Abundance of plasma-derived cfRNA across the five sampled time points. CfRNA abundance was measured by Bioanalyzer (A, B) and by ddPCR with probes targetting ACTB (C, D) or GAPDH (E, F). For left panels, dashed lines represent the average of the four individuals and the shaded area corresponds to 95% confidence intervals. For right panels, the individual data points overlaying boxplots are color coded sequentially starting from the first blood draw of day 1.

ACTB and GAPDH are commonly used mRNA normalization genes for liquid biopsy applications34,35 despite accumulating evidence suggesting their expression can be highly variable and require situation-specific considerations36,37,38. Currently, there are few reports describing the long-term stability of plasma mRNA expression in individuals. Recent work by Max et al.31 found no significant variation miRNA plasma/serum profiles following meals and also described interpersonal differences in miRNA abundance that could be stable for up to a year. While we similarly did not find an effect of meals on bulk cfRNA abundance or ACTB/GAPDH expression, we found significant variation attributed to individual donors for GAPDH transcripts. Like our finding with plasma cfDNA abundance, our results suggest that at least some plasma-derived cfRNA transcripts may have baseline expression levels that are specific to the donor; therefore, a thorough understanding of cfRNA normalization transcripts across time and between individuals may be necessary for future cfRNA diagnostic applications.

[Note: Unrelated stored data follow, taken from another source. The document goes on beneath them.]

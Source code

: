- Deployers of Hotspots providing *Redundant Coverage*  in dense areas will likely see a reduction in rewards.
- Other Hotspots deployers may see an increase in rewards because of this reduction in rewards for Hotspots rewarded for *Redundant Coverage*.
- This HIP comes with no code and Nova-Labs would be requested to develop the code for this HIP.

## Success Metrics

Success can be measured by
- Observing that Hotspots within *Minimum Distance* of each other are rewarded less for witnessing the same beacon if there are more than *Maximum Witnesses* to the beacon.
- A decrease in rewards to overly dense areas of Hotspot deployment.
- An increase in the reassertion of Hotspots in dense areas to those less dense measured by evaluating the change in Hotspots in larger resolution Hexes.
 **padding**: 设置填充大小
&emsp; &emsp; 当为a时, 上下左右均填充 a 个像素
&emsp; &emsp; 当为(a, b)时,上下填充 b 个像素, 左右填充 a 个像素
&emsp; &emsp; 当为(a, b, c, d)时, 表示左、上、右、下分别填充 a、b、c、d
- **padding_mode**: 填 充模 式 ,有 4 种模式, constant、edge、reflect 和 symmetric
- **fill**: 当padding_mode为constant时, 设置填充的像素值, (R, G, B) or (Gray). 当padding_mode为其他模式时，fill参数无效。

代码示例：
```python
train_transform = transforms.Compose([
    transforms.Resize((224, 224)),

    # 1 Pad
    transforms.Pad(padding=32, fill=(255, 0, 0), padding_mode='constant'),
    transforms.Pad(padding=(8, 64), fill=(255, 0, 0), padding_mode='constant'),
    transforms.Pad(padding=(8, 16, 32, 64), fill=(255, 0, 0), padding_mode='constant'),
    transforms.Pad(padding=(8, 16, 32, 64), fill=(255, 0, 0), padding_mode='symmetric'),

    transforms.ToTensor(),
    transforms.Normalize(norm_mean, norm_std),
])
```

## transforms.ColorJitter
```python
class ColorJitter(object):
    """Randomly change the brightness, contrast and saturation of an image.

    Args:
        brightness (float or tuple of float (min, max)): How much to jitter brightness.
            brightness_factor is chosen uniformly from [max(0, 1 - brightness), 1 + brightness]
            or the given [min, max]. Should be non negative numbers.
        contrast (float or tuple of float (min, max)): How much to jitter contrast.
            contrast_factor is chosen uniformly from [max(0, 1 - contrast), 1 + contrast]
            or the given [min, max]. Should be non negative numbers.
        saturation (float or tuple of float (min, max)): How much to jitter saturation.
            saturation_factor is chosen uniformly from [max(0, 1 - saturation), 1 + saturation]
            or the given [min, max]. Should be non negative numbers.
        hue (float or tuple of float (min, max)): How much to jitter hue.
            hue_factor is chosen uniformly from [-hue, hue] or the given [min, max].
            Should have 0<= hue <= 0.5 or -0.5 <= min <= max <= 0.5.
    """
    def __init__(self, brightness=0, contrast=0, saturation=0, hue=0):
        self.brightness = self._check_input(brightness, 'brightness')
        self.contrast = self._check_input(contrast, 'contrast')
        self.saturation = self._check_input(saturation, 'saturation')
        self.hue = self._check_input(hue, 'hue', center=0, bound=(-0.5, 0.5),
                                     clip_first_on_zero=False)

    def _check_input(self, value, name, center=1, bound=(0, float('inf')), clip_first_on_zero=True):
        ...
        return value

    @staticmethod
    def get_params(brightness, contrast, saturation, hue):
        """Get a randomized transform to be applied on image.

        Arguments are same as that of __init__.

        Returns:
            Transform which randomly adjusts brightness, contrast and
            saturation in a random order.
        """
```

Liquid-biopsy technology for patient risk-stratification, diagnosis, or disease progression monitoring will likely require biomarker thresholds tailored specifically for each patient. In our pilot cohort, we observed significant interpersonal variation for each of the two analytes examined. Remarkably, distinct baseline levels of cfDNA and cfRNA of each individual were persistent through the draws over time. Future multi-omic studies such as the work presented here, but with larger and more inclusive cohorts, will be essential for determining the full extent of interpersonal and sample collection variation that may be present across populations.